Haakon – der Erste und Einzige

  • Lesedauer: 4 Min.

Als sich Lillehammer 1986 erstmals um die Winterspiele bewarb, ging das nur wenigen bekannte norwegische Provinznest unter sieben Kandidaten unter. Zur großen Verblüffung setzte sich die Stadt dann aber zwei Jahre später in Seoul mit 45:39 Stimmen durch. Dabei war offenbar selbst IOC-Präsident Juan Antonio Samaranch fest davon überzeugt, daß diesmal nach dreimaliger Ablehnung in Folge - der schwedische Kandidat gewinnen würde. Es gilt als verbürgt, daß er tagelang die Aussprache des nicht nur für lateinische Zungen schweren Östersund übte, doch nach Öffnung des Briefumschlages mit dem Wahlergebnis mußte er auf einmal auf das nicht minder schwierige „Lille'ammer“ umsteigen.

Vor allem die Schweden hat lange beschäftigt, wie es eigentlich ihre Nachbarn schafften, sie aus dem Feld zu schlagen.
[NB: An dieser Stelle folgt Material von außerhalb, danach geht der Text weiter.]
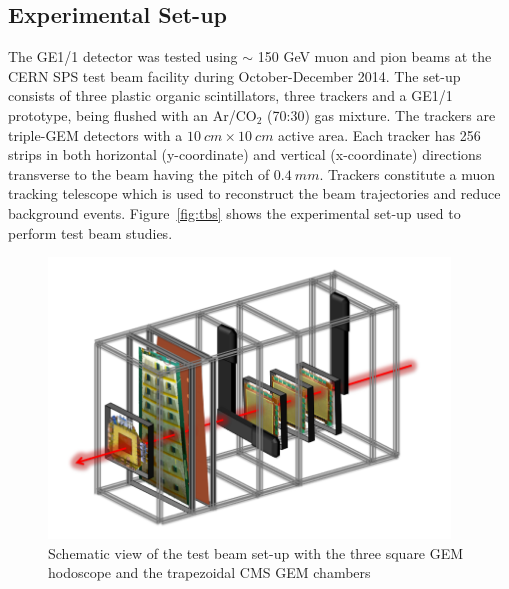 \subsection{Experimental Set-up}
The GE1/1 detector was tested using $\sim$ 150 GeV muon and pion beams at the CERN SPS test beam facility during October-December 2014. 
The set-up consists of three plastic organic scintillators, three trackers and a GE1/1 prototype, being flushed with an Ar/CO$_{2}$ (70:30) gas mixture. The trackers are triple-GEM detectors with a $10~cm\times10~cm$ active area. Each tracker has 256 strips in both horizontal (y-coordinate) and vertical (x-coordinate) directions transverse to the beam having the pitch of $0.4~mm$. Trackers constitute a muon tracking telescope which is used to reconstruct the beam trajectories and reduce background events. Figure~\ref{fig:tbs} shows the experimental set-up used to perform test beam studies.
\begin{figure}[!htbp]
    \begin{center}
        \includegraphics[width=0.95\textwidth]{figures/GEM/tbsetup.png}
        \caption{Schematic view of the test beam set-up with the three square GEM hodoscope and the trapezoidal CMS GEM chambers}
        \label{fig:tbsetup}
    \end{center}
\end{figure} 
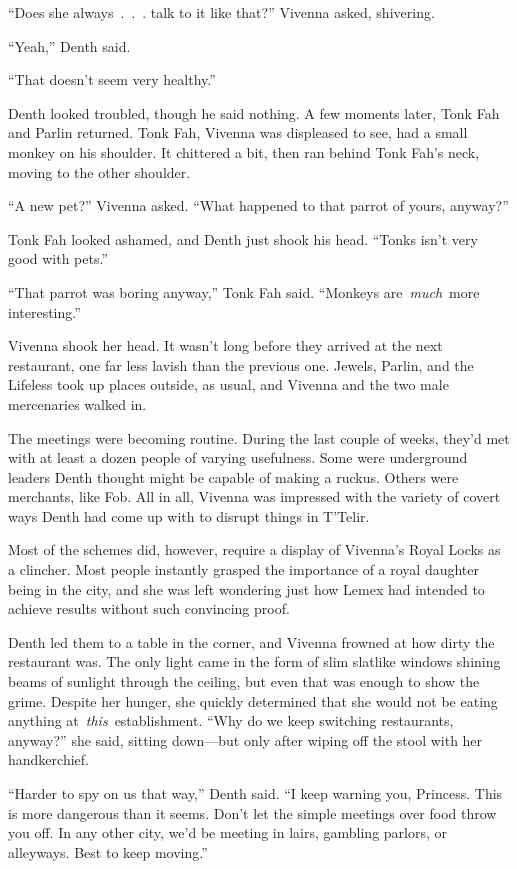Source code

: “Does she always~.~.~. talk to it like that?” Vivenna asked, shivering.

“Yeah,” Denth said.

“That doesn’t seem very healthy.”

Denth looked troubled, though he said nothing. A few moments later, Tonk Fah and Parlin returned. Tonk Fah, Vivenna was displeased to see, had a small monkey on his shoulder. It chittered a bit, then ran behind Tonk Fah’s neck, moving to the other shoulder.

“A new pet?” Vivenna asked. “What happened to that parrot of yours, anyway?”

Tonk Fah looked ashamed, and Denth just shook his head. “Tonks isn’t very good with pets.”

“That parrot was boring anyway,” Tonk Fah said. “Monkeys are~\textit{much}~more interesting.”

Vivenna shook her head. It wasn’t long before they arrived at the next restaurant, one far less lavish than the previous one. Jewels, Parlin, and the Lifeless took up places outside, as usual, and Vivenna and the two male mercenaries walked in.

The meetings were becoming routine. During the last couple of weeks, they’d met with at least a dozen people of varying usefulness. Some were underground leaders Denth thought might be capable of making a ruckus. Others were merchants, like Fob. All in all, Vivenna was impressed with the variety of covert ways Denth had come up with to disrupt things in T’Telir.

Most of the schemes did, however, require a display of Vivenna’s Royal Locks as a clincher. Most people instantly grasped the importance of a royal daughter being in the city, and she was left wondering just how Lemex had intended to achieve results without such convincing proof.

Denth led them to a table in the corner, and Vivenna frowned at how dirty the restaurant was. The only light came in the form of slim slatlike windows shining beams of sunlight through the ceiling, but even that was enough to show the grime. Despite her hunger, she quickly determined that she would not be eating anything at~\textit{this}~establishment. “Why do we keep switching restaurants, anyway?” she said, sitting down—but only after wiping off the stool with her handkerchief.

“Harder to spy on us that way,” Denth said. “I keep warning you, Princess. This is more dangerous than it seems. Don’t let the simple meetings over food throw you off. In any other city, we’d be meeting in lairs, gambling parlors, or alleyways. Best to keep moving.”

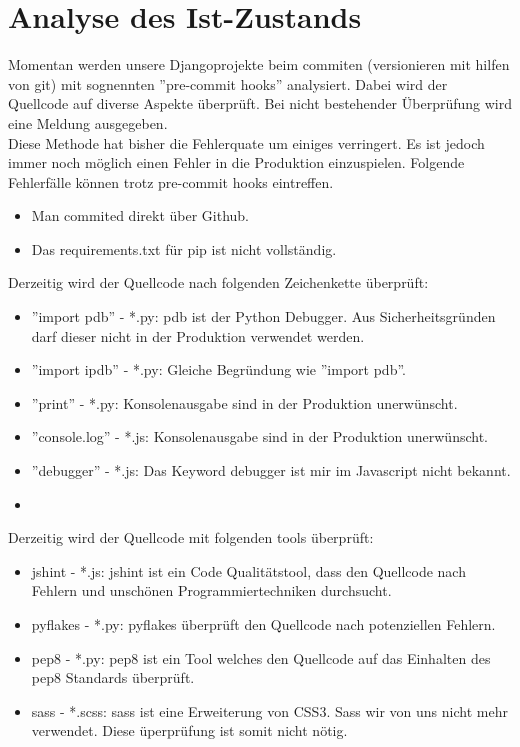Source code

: \section{Analyse des Ist-Zustands}
Momentan werden unsere Djangoprojekte beim commiten (versionieren mit hilfen von git) mit sognennten ''pre-commit hooks'' analysiert. 
Dabei wird der Quellcode auf diverse Aspekte überprüft. Bei nicht bestehender Überprüfung wird eine Meldung ausgegeben.\\
Diese Methode hat bisher die Fehlerquate um einiges verringert. Es ist jedoch immer noch möglich einen Fehler in die Produktion einzuspielen.  
Folgende Fehlerfälle können trotz pre-commit hooks eintreffen. 
\begin{itemize}
    \item Man commited direkt über Github.
    \item Das requirements.txt für pip ist nicht vollständig.
\end{itemize}
Derzeitig wird der Quellcode nach folgenden Zeichenkette überprüft:
\begin{itemize}
    \item ''import pdb'' - *.py: 
        pdb ist der Python Debugger. Aus Sicherheitsgründen darf dieser nicht in der Produktion verwendet werden.
    \item ''import ipdb'' - *.py:
        Gleiche Begründung wie ''import pdb''.
    \item ''print'' - *.py:
        Konsolenausgabe sind in der Produktion unerwünscht.
    \item ''console.log'' - *.js:
        Konsolenausgabe sind in der Produktion unerwünscht.
    \item ''debugger'' - *.js:
        Das Keyword debugger ist mir im Javascript nicht bekannt.
    \item 
\end{itemize}
Derzeitig wird der Quellcode mit folgenden tools überprüft:
\begin{itemize}
    \item jshint - *.js:
        jshint ist ein Code Qualitätstool, dass den Quellcode nach Fehlern und unschönen Programmiertechniken durchsucht.
    \item pyflakes - *.py:
        pyflakes überprüft den Quellcode nach potenziellen Fehlern.
    \item pep8 - *.py:
        pep8 ist ein Tool welches den Quellcode auf das Einhalten des pep8 Standards überprüft.
    \item sass - *.scss:
       sass ist eine Erweiterung von CSS3. Sass wir von uns nicht mehr verwendet. Diese üperprüfung ist somit nicht nötig. 
\end{itemize}


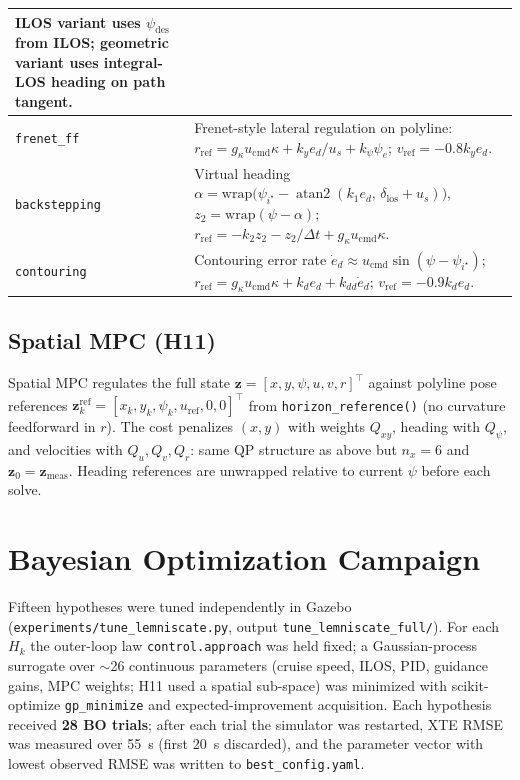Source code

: \documentclass[11pt,a4paper]{article}
\begin{document}
\begin{table}[H]
\begin{tabular}{@{}p{2.1cm}p{10.8cm}@{}}
      ILOS variant uses $\psi_{\mathrm{des}}$ from ILOS; geometric variant uses integral-LOS
      heading on path tangent. \\
    \midrule
    \texttt{frenet\_ff}
    & Frenet-style lateral regulation on polyline:
      $r_{\mathrm{ref}} = g_\kappa u_{\mathrm{cmd}}\kappa
      + k_y e_d/u_s + k_\psi \psi_e$;
      $v_{\mathrm{ref}} = -0.8 k_y e_d$. \\
    \midrule
    \texttt{backstepping}
    & Virtual heading
      $\alpha = \mathrm{wrap}\!\bigl(\psi_{i^\star}
      - \operatorname{atan2}(k_1 e_d,\, \delta_{\mathrm{los}}+u_s)\bigr)$,
      $z_2 = \mathrm{wrap}(\psi-\alpha)$;
      $r_{\mathrm{ref}} = -k_2 z_2 - z_2/\Delta t + g_\kappa u_{\mathrm{cmd}}\kappa$. \\
    \midrule
    \texttt{contouring}
    & Contouring error rate $\dot e_d \approx u_{\mathrm{cmd}}\sin(\psi-\psi_{i^\star})$;
      $r_{\mathrm{ref}} = g_\kappa u_{\mathrm{cmd}}\kappa
      + k_d e_d + k_{dd}\dot e_d$;
      $v_{\mathrm{ref}} = -0.9 k_d e_d$. \\
    \bottomrule
  \end{tabular}
\end{table}

\subsection{Spatial MPC (H11)}

Spatial MPC regulates the full state
$\mathbf{z}=[x,y,\psi,u,v,r]^\top$ against polyline pose references
$\mathbf{z}^{\mathrm{ref}}_k = [x_k,y_k,\psi_k,u_{\mathrm{ref}},0,0]^\top$ from
\texttt{horizon\_reference()} (no curvature feedforward in $r$). The cost penalizes
$(x,y)$ with weights $Q_{xy}$, heading with $Q_\psi$, and velocities with $Q_u,Q_v,Q_r$:
same QP structure as above but $n_x=6$ and $\mathbf{z}_0=\mathbf{z}_{\mathrm{meas}}$.
Heading references are unwrapped relative to current $\psi$ before each solve.

\section{Bayesian Optimization Campaign}
\label{sec:bo}

Fifteen hypotheses were tuned independently in Gazebo
(\texttt{experiments/tune\_lemniscate.py}, output \texttt{tune\_lemniscate\_full/}).
For each $H_k$ the outer-loop law \texttt{control.approach} was held fixed; a Gaussian-process
surrogate over $\sim$26 continuous parameters (cruise speed, ILOS, PID, guidance gains, MPC
weights; H11 used a spatial sub-space) was minimized with scikit-optimize
\texttt{gp\_minimize} and expected-improvement acquisition. Each hypothesis received
\textbf{28 BO trials}; after each trial the simulator was restarted, XTE RMSE was measured over
\SI{55}{\second} (first \SI{20}{\second} discarded), and the parameter vector with lowest
observed RMSE was written to \texttt{best\_config.yaml}.
\end{document}
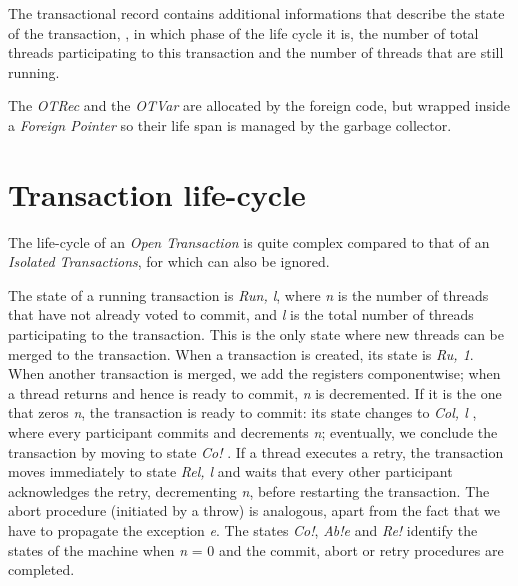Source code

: The transactional record contains additional informations that describe the state of the transaction, \ie, in which phase of the life cycle it is, the number of total threads participating to this transaction and the number of threads that are still running.

The \emph{OTRec} and the \emph{OTVar} are allocated by the foreign code, but wrapped inside a \emph{Foreign Pointer} so their life span is managed by the garbage collector.

\section{Transaction life-cycle}

The life-cycle of an \emph{Open Transaction} is quite complex compared to that of an \emph{Isolated Transactions}, for which can also be ignored.

The state of a running transaction is \emph{Ru\textlangle n, l\textrangle}, where \emph{n} is the number of threads that have not already voted to commit, and \emph{l} is the total number of threads participating to the transaction.
This is the only state where new threads can be merged to the transaction. When a transaction is created, its state is \emph{Ru, 1\textrangle}.
When another transaction is merged, we add the registers componentwise; when a thread returns and hence is ready to commit, \emph{n} is decremented.
If it is the one that zeros \emph{n}, the transaction is ready to commit: its state changes to \emph{Co\textlangle l, l\textrangle} , where every participant commits and decrements \emph{n}; eventually, we conclude the transaction by moving to state \emph{Co!\textlangle \textrangle} .
If a thread executes a retry, the transaction moves immediately to state \emph{Re\textlangle l, l\textrangle} and waits that every other participant acknowledges the retry, decrementing \emph{n}, before restarting the transaction.
The abort procedure (initiated by a throw) is analogous, apart from the fact that we have to propagate the exception \emph{e}.
The states \emph{Co!\textlangle \textrangle }, \emph{Ab!\textlangle e\textrangle}  and \emph{Re!\textlangle \textrangle}  identify the states of the machine when \emph{n} = 0 and the commit, abort or retry procedures are completed.

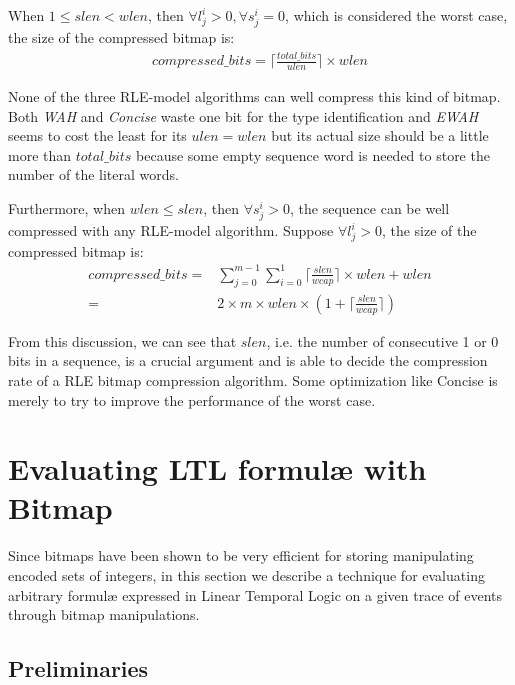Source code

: When $1 \leq slen < wlen$, then $\forall l^i_j > 0, \forall s^i_j = 0$, which is considered the worst case, the size of the compressed bitmap is:
\begin{align*}
compressed\_bits = \lceil \frac{total\_bits}{ulen} \rceil \times wlen 
\end{align*}

None of the three RLE-model algorithms can well compress this kind of bitmap. Both \emph{WAH} and \emph{Concise} waste one bit for the type identification and \emph{EWAH} seems to cost the least for its $ulen = wlen$ but its actual size should be a little more than $total\_bits$ because some empty sequence word is needed to store the number of the literal words.

Furthermore, when $wlen \leq slen$, then $\forall s^i_j > 0$, the sequence can be well compressed with any RLE-model algorithm. Suppose $\forall l^i_j > 0$, the size of the compressed bitmap is:
\begin{align*}
compressed\_bits = &\sum_{j = 0}^{m - 1} \sum_{i = 0}^1 \lceil \frac{slen}{wcap} \rceil \times wlen + wlen \\
= & 2 \times m \times wlen \times (1 + \lceil \frac{slen}{wcap} \rceil)
\end{align*}

From this discussion, we can see that $slen$, i.e. the number of consecutive 1 or 0 bits in a sequence, is a crucial argument and is able to decide the compression rate of a RLE bitmap compression algorithm. Some optimization like Concise is merely to try to improve the performance of the worst case.


\section{Evaluating LTL formul\ae{} with Bitmap}\label{sec:bm:ltlbitmap} %

Since bitmaps have been shown to be very efficient for storing manipulating encoded sets of integers, in this section we describe a technique for evaluating arbitrary formul\ae{} expressed in Linear Temporal Logic on a given trace of events through bitmap manipulations.

\subsection{Preliminaries}

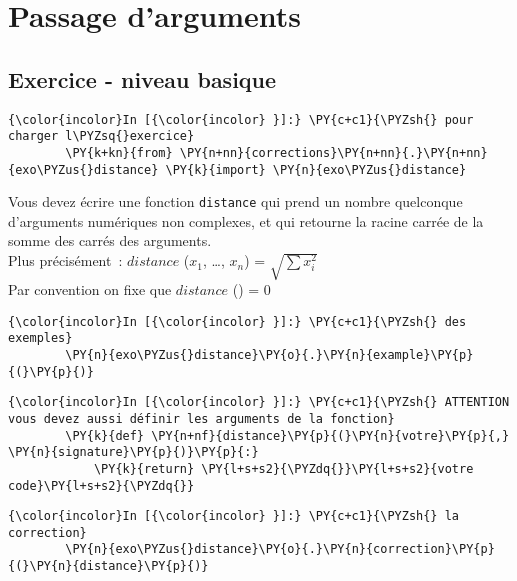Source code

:     \hypertarget{passage-darguments}{%
\section{Passage d'arguments}\label{passage-darguments}}

    \hypertarget{exercice---niveau-basique}{%
\subsection{Exercice - niveau basique}\label{exercice---niveau-basique}}

    \begin{Verbatim}[commandchars=\\\{\}]
{\color{incolor}In [{\color{incolor} }]:} \PY{c+c1}{\PYZsh{} pour charger l\PYZsq{}exercice}
        \PY{k+kn}{from} \PY{n+nn}{corrections}\PY{n+nn}{.}\PY{n+nn}{exo\PYZus{}distance} \PY{k}{import} \PY{n}{exo\PYZus{}distance}
\end{Verbatim}


    Vous devez écrire une fonction \texttt{distance} qui prend un nombre
quelconque d'arguments numériques non complexes, et qui retourne la
racine carrée de la somme des carrés des arguments.\\

Plus précisément~: \(distance\) (\(x_1\), \ldots{}, \(x_n\)) =
\(\sqrt{\sum x_i^2}\)\\

Par convention on fixe que \(distance\) () = 0

    \begin{Verbatim}[commandchars=\\\{\}]
{\color{incolor}In [{\color{incolor} }]:} \PY{c+c1}{\PYZsh{} des exemples}
        \PY{n}{exo\PYZus{}distance}\PY{o}{.}\PY{n}{example}\PY{p}{(}\PY{p}{)}
\end{Verbatim}


    \begin{Verbatim}[commandchars=\\\{\}]
{\color{incolor}In [{\color{incolor} }]:} \PY{c+c1}{\PYZsh{} ATTENTION vous devez aussi définir les arguments de la fonction}
        \PY{k}{def} \PY{n+nf}{distance}\PY{p}{(}\PY{n}{votre}\PY{p}{,} \PY{n}{signature}\PY{p}{)}\PY{p}{:}
            \PY{k}{return} \PY{l+s+s2}{\PYZdq{}}\PY{l+s+s2}{votre code}\PY{l+s+s2}{\PYZdq{}}
\end{Verbatim}


    \begin{Verbatim}[commandchars=\\\{\}]
{\color{incolor}In [{\color{incolor} }]:} \PY{c+c1}{\PYZsh{} la correction}
        \PY{n}{exo\PYZus{}distance}\PY{o}{.}\PY{n}{correction}\PY{p}{(}\PY{n}{distance}\PY{p}{)}
\end{Verbatim}


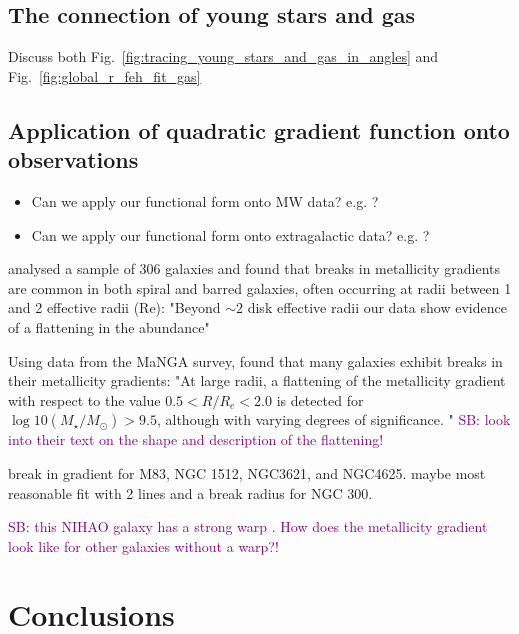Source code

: \documentclass[fleqn,usenatbib]{mnras}
\newcommand{\SB}[1]{{\textcolor{purple}{SB: #1}}}
\begin{document}
\subsection{The connection of young stars and gas}

Discuss both Fig.~\ref{fig:tracing_young_stars_and_gas_in_angles} and Fig.~\ref{fig:global_r_feh_fit_gas}

\subsection{Application of quadratic gradient function onto observations}

\begin{itemize}
    \item Can we apply our functional form onto MW data? e.g. \citet{Yong2012, Andrievsky2004, Genovali2014}?
    \item Can we apply our functional form onto extragalactic data? e.g. \citet{Chen2023, Bresolin2012}?
\end{itemize}

\citet{Sanchez2014} analysed a sample of 306 galaxies and found that breaks in metallicity gradients are common in both spiral and barred galaxies, often occurring at radii between 1 and 2 effective radii (Re): "Beyond $\sim 2$ disk effective radii our data show evidence of a flattening in the abundance"

Using data from the MaNGA survey, \citet{Belfiore2017} found that many galaxies exhibit breaks in their metallicity gradients: "At large radii, a flattening of the metallicity gradient with respect to the value $0.5 < R/R_e < 2.0$ is detected for $\log10(M_\star/M_\odot) > 9.5$, although with varying degrees of significance. " \SB{look into their text on the shape and description of the flattening!}

\citet{Bresolin2012} break in gradient for M83, NGC 1512, NGC3621, and NGC4625.
\citet{Vlajic2009} maybe most reasonable fit with 2 lines and a break radius for NGC 300.

\SB{this NIHAO galaxy has a strong warp \citep[compared to other NIHAO-UHD simulations][]{Buck2020}. How does the metallicity gradient look like for other galaxies without a warp?!}

\section{Conclusions}
\label{sec:conc}
\end{document}
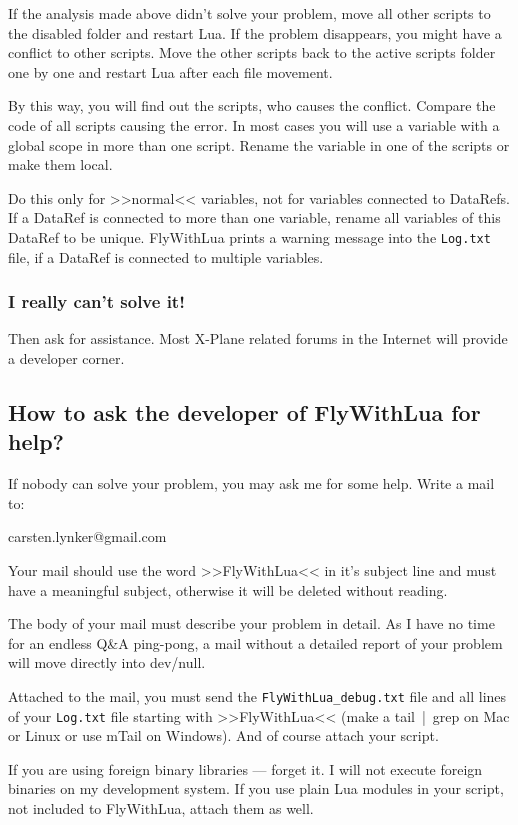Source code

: \documentclass[11pt,parskip=half,a4paper]{scrartcl}
\begin{document}
If the analysis made above didn't solve your problem, move all other scripts to the disabled folder and restart Lua. If the problem disappears, you might have a conflict to other scripts. Move the other scripts back to the active scripts folder one by one and restart Lua after each file movement. 

By this way, you will find out the scripts, who causes the conflict. Compare the code of all scripts causing the error. In most cases you will use a variable with a global scope in more than one script. Rename the variable in one of the scripts or make them local.

Do this only for >>normal<< variables, not for variables connected to DataRefs. If a DataRef is connected to more than one variable, rename all variables of this DataRef to be unique. FlyWithLua prints a warning message into the \verb|Log.txt| file, if a DataRef is connected to multiple variables.

\subsubsection{I really can't solve it!}

Then ask for assistance. Most X-Plane related forums in the Internet will provide a developer corner.

\subsection{How to ask the developer of FlyWithLua for help?}

If nobody can solve your problem, you may ask me for some help. Write a mail to:

carsten.lynker@gmail.com

Your mail should use the word >>FlyWithLua<< in it's subject line and must have a meaningful subject, otherwise it will be deleted without reading.

The body of your mail must describe your problem in detail. As I have no time for an endless Q\&A ping-pong, a mail without a detailed report of your problem will move directly into dev/null.

Attached to the mail, you must send the \verb|FlyWithLua_debug.txt| file and all lines of your \verb|Log.txt| file starting with >>FlyWithLua<< (make a tail~|~grep on Mac or Linux or use mTail on Windows). And of course attach your script.

If you are using foreign binary libraries --- forget it. I will not execute foreign binaries on my development system. If you use plain Lua modules in your script, not included to FlyWithLua, attach them as well.
\end{document}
Erst später erfuhren sie, daß der mächtige Präsident des Internationalen Skiverbandes, Marc Hodler, der auch Mitglied der IOC-Exekutive ist, seit Jahren auch norwegischer Honorarkonsul ist

Sportlich jedenfalls hatte Lillehammer zum Zeitpunkt seiner Wahl nur wenig vorzuweisen. Der einzige Olympiasieger, der in der Stadt zu Hause ist, ist der Goldmedaillengewinner im 15-km-Skilanglauf von 1960, Haakon Brusveen, der seit nunmehr 36 Jahren in der Storgatan, dem Boulevard von Lillehammer, ein Sportartikelgeschäft betreibt. Da ein Einzelexemplar, hat der 66jährige demzufolge auch den ganzen Druck der Medien abbekommen, und Brusveen, der 1949 für ein

halbes Jahr als Soldat in Flensburg stationiert war und so ein wenig Deutsch spricht, kann beim besten Willen nicht sagen, wie vielen Journalisten er schon Rede und Antwort stehen mußten. Er weiß nur eins: „Es waren zu viele.. “

Weil Haakon, der Erste und Einzige, aber die Macht des Wortes kennt, fügt er sich auch diesmal in sein Schicksal; denn eins ist klar: Ohne die Presse gäbe es auch keinen Olympiasieger namens Brusveen. Der norwegische Skiverband hatte nach unbefriedigenden Leistungen in den Ausscheidungsrennen seine Nominierung für die Winterspiele in Squaw Valley abgelehnt. Da der damals ^jährige aber zwischen 1957 und 1959 die Konkurrenz im eigenen Lande eindeutig beherrscht hatte, organisierten norwegische Sportjournalisten eine Medienkampagne und eine Unterschriftensammlung, worauf der Skiverband dann nachgab. Er setzte am Holmenkollen ein nochmaliges Testrennen an, das Brusveen überlegen gewann. Im „Tal der Indianerfrau“ angekommen, bedankte er sich für die Nachnominierung mit Gold.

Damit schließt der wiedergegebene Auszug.